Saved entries
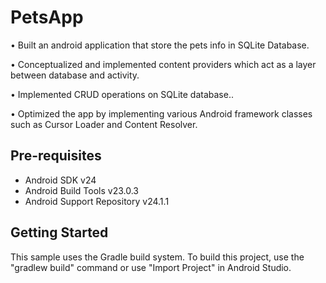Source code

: PetsApp
===================================
• Built an android application that store the pets info in SQLite
  Database.

• Conceptualized and implemented content providers which act as a layer
  between database and activity.
  
• Implemented CRUD operations on SQLite database..

• Optimized the app by implementing various Android framework classes such
  as Cursor Loader and Content Resolver.


Pre-requisites
--------------

- Android SDK v24
- Android Build Tools v23.0.3
- Android Support Repository v24.1.1

Getting Started
-----------------

This sample uses the Gradle build system. To build this project, use the "gradlew build" command or use "Import Project" in Android Studio.
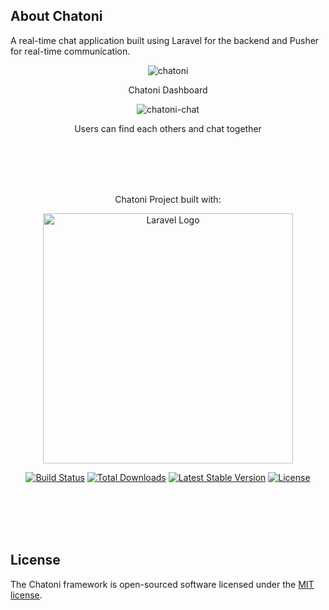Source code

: ## About Chatoni

A real-time chat application built using Laravel for the backend and Pusher for real-time communication.

<p align="center">
     <img src="https://i.ibb.co/hHNPVsR/chatoni.png" alt="chatoni" border="0">
</p>

<p align="center">
    Chatoni Dashboard
</p>

<p align="center">
    <img src="https://i.ibb.co/RbVsBZH/chatoni-chat.png" alt="chatoni-chat" border="0">
</p>

<p align="center">
    Users can find each others and chat together
</p>

</br></br></br></br>

<p align="center">
Chatoni Project built with:
</p>
<p align="center"><a href="https://laravel.com" target="_blank"><img src="https://raw.githubusercontent.com/laravel/art/master/logo-lockup/5%20SVG/2%20CMYK/1%20Full%20Color/laravel-logolockup-cmyk-red.svg" width="400" alt="Laravel Logo"></a></p>

<p align="center">
<a href="https://github.com/laravel/framework/actions"><img src="https://github.com/laravel/framework/workflows/tests/badge.svg" alt="Build Status"></a>
<a href="https://packagist.org/packages/laravel/framework"><img src="https://img.shields.io/packagist/dt/laravel/framework" alt="Total Downloads"></a>
<a href="https://packagist.org/packages/laravel/framework"><img src="https://img.shields.io/packagist/v/laravel/framework" alt="Latest Stable Version"></a>
<a href="https://packagist.org/packages/laravel/framework"><img src="https://img.shields.io/packagist/l/laravel/framework" alt="License"></a>
</p>

</br></br></br></br>

## License

The Chatoni framework is open-sourced software licensed under the [MIT license](https://opensource.org/licenses/MIT).

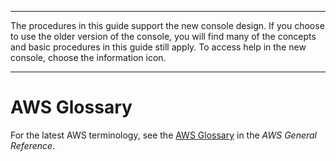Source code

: --------

The procedures in this guide support the new console design\. If you choose to use the older version of the console, you will find many of the concepts and basic procedures in this guide still apply\. To access help in the new console, choose the information icon\.

--------

# AWS Glossary<a name="glossary"></a>

For the latest AWS terminology, see the [AWS Glossary](https://docs.aws.amazon.com/general/latest/gr/glos-chap.html) in the *AWS General Reference*\.
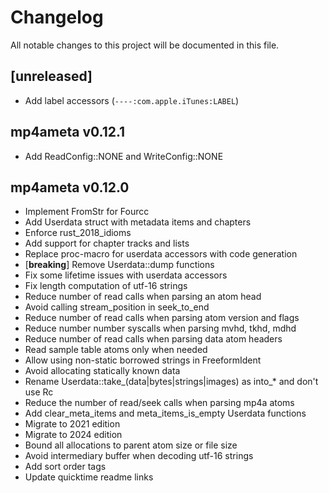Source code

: # Changelog

All notable changes to this project will be documented in this file.

## [unreleased]

- Add label accessors (`----:com.apple.iTunes:LABEL`)

## mp4ameta v0.12.1

- Add ReadConfig::NONE and WriteConfig::NONE

## mp4ameta v0.12.0

- Implement FromStr for Fourcc
- Add Userdata struct with metadata items and chapters
- Enforce rust_2018_idioms
- Add support for chapter tracks and lists
- Replace proc-macro for userdata accessors with code generation
- [**breaking**] Remove Userdata::dump functions
- Fix some lifetime issues with userdata accessors
- Fix length computation of utf-16 strings
- Reduce number of read calls when parsing an atom head
- Avoid calling stream_position in seek_to_end
- Reduce number of read calls when parsing atom version and flags
- Reduce number number syscalls when parsing mvhd, tkhd, mdhd
- Reduce number of read calls when parsing data atom headers
- Read sample table atoms only when needed
- Allow using non-static borrowed strings in FreeformIdent
- Avoid allocating statically known data
- Rename Userdata::take_(data|bytes|strings|images) as into_* and don't use Rc
- Reduce the number of read/seek calls when parsing mp4a atoms
- Add clear_meta_items and meta_items_is_empty Userdata functions
- Migrate to 2021 edition
- Migrate to 2024 edition
- Bound all allocations to parent atom size or file size
- Avoid intermediary buffer when decoding utf-16 strings
- Add sort order tags
- Update quicktime readme links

# [What is expected]
Collect every line from the records above that contains the word "strings".

# [Result of the task]
- Fix length computation of utf-16 strings
- Allow using non-static borrowed strings in FreeformIdent
- Rename Userdata::take_(data|bytes|strings|images) as into_* and don't use Rc
- Avoid intermediary buffer when decoding utf-16 strings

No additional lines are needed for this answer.